Would you copy each line of the data below that has "hello"?

START Entries provided

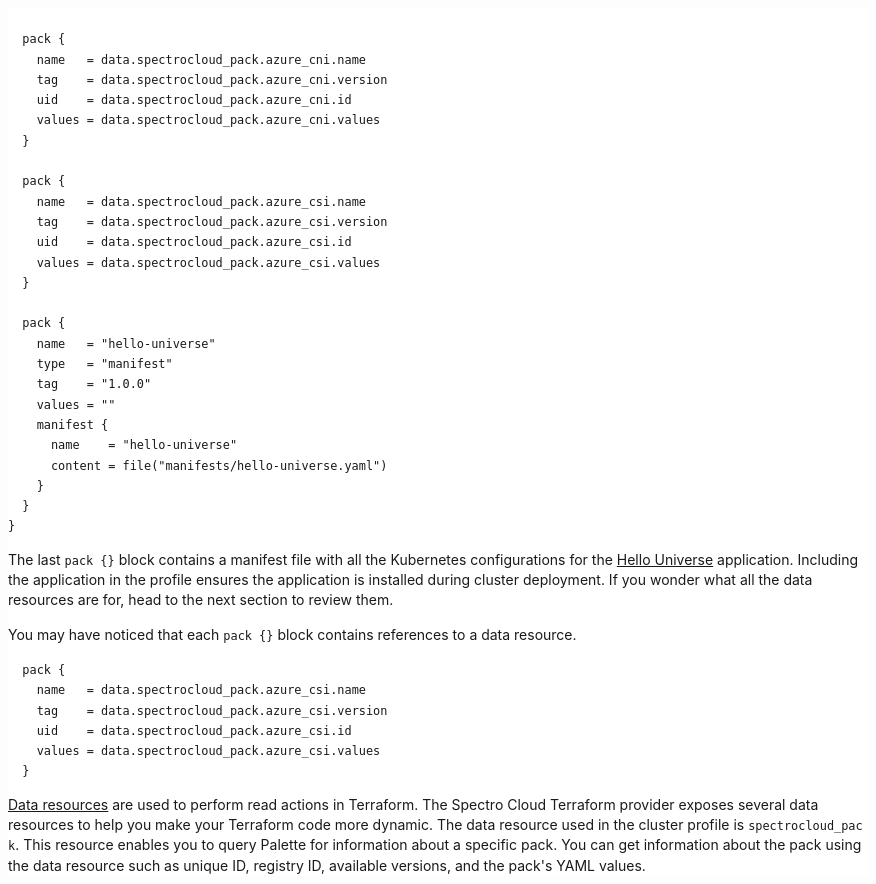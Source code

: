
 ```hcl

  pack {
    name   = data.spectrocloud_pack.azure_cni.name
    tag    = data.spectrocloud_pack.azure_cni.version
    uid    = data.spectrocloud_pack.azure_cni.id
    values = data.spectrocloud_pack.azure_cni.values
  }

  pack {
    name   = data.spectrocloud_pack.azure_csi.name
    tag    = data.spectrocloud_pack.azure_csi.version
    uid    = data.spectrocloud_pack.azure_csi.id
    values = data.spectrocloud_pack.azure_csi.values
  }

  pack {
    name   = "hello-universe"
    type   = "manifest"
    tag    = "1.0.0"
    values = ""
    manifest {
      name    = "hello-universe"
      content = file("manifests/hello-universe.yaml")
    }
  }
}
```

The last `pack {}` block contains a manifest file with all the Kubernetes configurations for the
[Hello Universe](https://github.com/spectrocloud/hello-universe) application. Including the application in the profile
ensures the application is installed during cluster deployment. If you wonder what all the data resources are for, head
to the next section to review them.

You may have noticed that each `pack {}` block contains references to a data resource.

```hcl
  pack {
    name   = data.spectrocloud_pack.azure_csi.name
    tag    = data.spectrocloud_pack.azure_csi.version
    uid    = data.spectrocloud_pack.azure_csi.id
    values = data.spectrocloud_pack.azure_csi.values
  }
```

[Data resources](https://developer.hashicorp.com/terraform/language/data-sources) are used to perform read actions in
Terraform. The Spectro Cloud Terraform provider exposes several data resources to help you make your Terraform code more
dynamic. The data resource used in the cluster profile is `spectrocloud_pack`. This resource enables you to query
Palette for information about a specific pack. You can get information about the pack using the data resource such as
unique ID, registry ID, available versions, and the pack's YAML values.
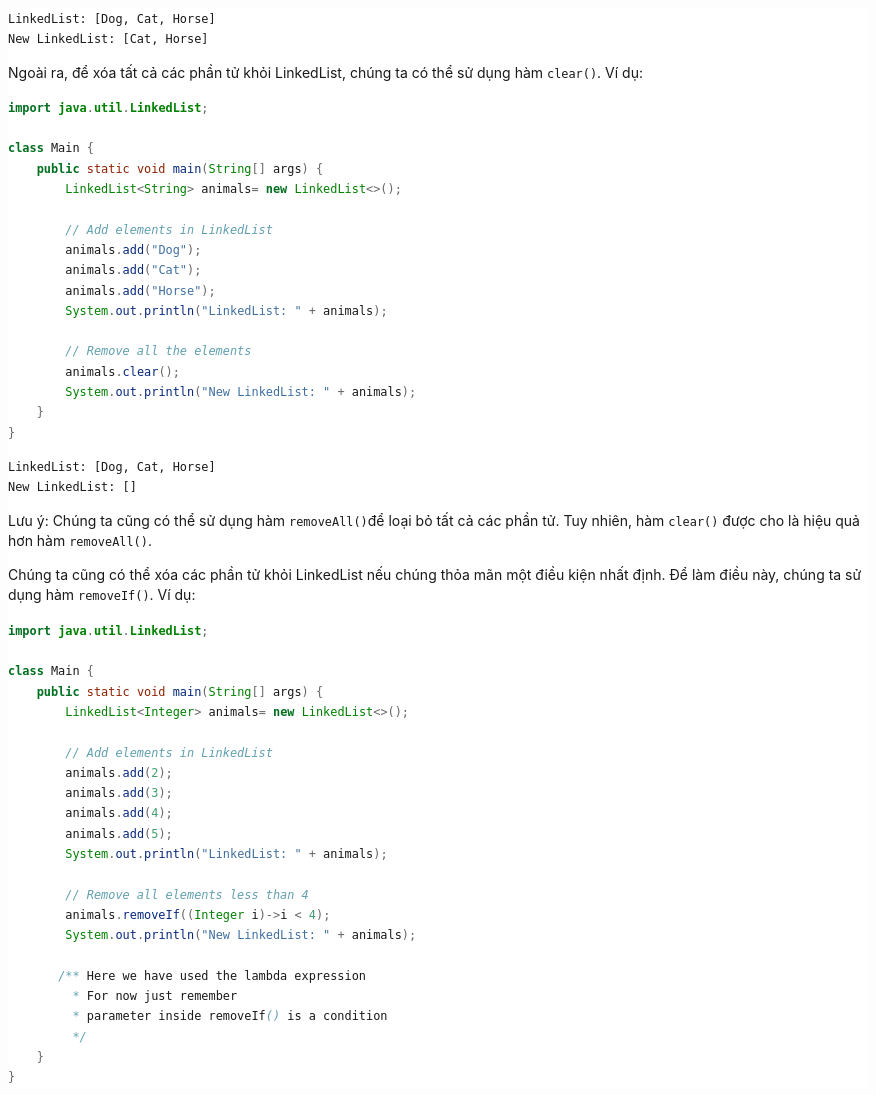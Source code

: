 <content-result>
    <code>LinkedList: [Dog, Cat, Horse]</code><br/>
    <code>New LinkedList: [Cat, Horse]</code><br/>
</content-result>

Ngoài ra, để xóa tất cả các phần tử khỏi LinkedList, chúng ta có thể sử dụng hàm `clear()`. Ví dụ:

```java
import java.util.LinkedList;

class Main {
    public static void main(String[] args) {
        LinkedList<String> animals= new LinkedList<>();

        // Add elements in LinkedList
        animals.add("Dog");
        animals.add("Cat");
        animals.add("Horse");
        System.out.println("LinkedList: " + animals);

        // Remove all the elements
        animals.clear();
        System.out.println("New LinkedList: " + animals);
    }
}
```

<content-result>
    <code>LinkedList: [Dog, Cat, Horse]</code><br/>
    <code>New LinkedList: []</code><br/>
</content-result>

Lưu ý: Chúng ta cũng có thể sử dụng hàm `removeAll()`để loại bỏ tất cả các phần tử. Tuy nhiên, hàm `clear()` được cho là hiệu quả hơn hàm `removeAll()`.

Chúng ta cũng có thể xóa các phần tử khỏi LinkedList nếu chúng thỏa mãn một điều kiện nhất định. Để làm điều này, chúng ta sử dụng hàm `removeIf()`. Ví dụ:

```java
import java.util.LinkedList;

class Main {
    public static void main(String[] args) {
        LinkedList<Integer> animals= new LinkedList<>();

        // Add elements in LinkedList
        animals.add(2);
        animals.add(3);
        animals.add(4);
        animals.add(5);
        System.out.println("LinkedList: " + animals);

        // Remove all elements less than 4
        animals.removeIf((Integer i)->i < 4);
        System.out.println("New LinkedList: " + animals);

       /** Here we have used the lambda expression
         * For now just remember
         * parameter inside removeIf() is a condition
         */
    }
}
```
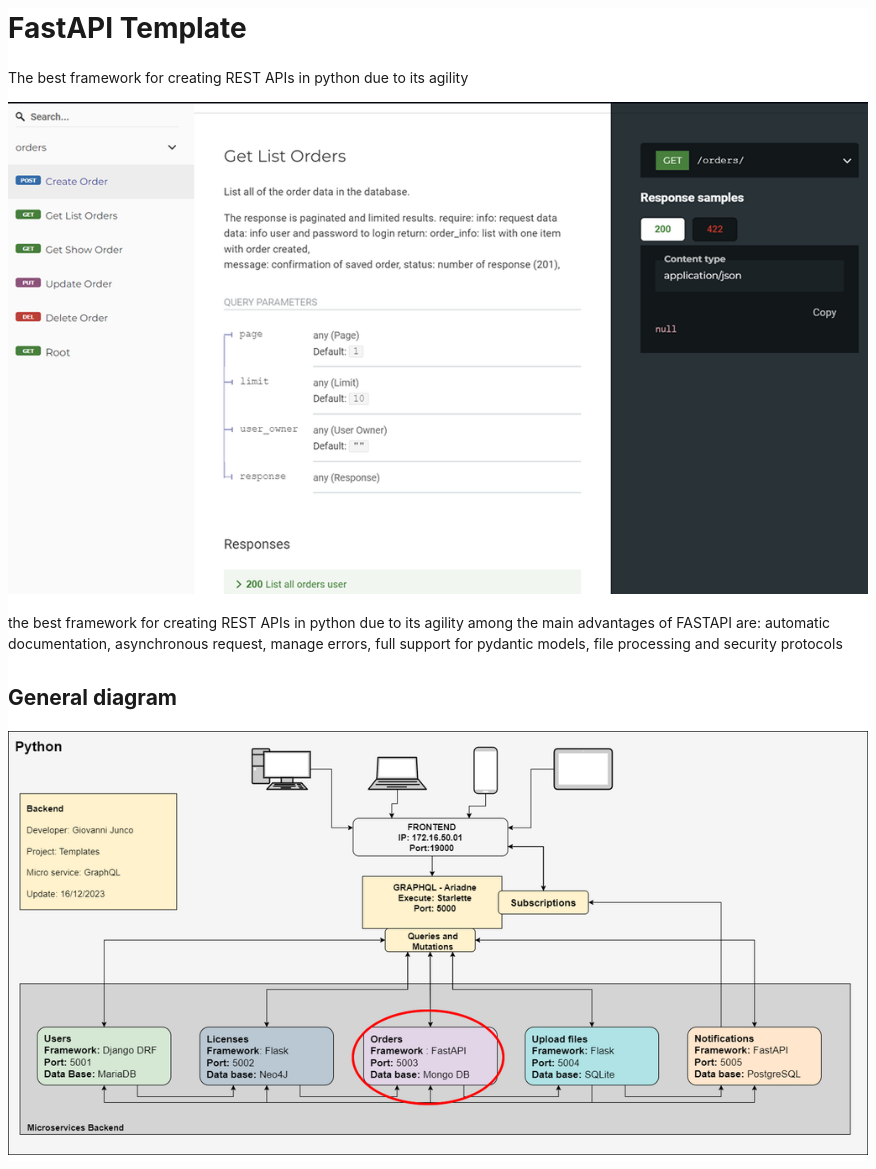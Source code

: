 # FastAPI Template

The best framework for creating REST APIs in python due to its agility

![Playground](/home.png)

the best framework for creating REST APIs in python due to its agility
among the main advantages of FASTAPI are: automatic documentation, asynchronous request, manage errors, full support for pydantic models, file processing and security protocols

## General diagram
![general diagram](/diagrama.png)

END Entries provided

### Result of the task
    name   = "hello-universe"
      name    = "hello-universe"
      content = file("manifests/hello-universe.yaml")
[Hello Universe](https://github.com/spectrocloud/hello-universe) application. Including the application in the profile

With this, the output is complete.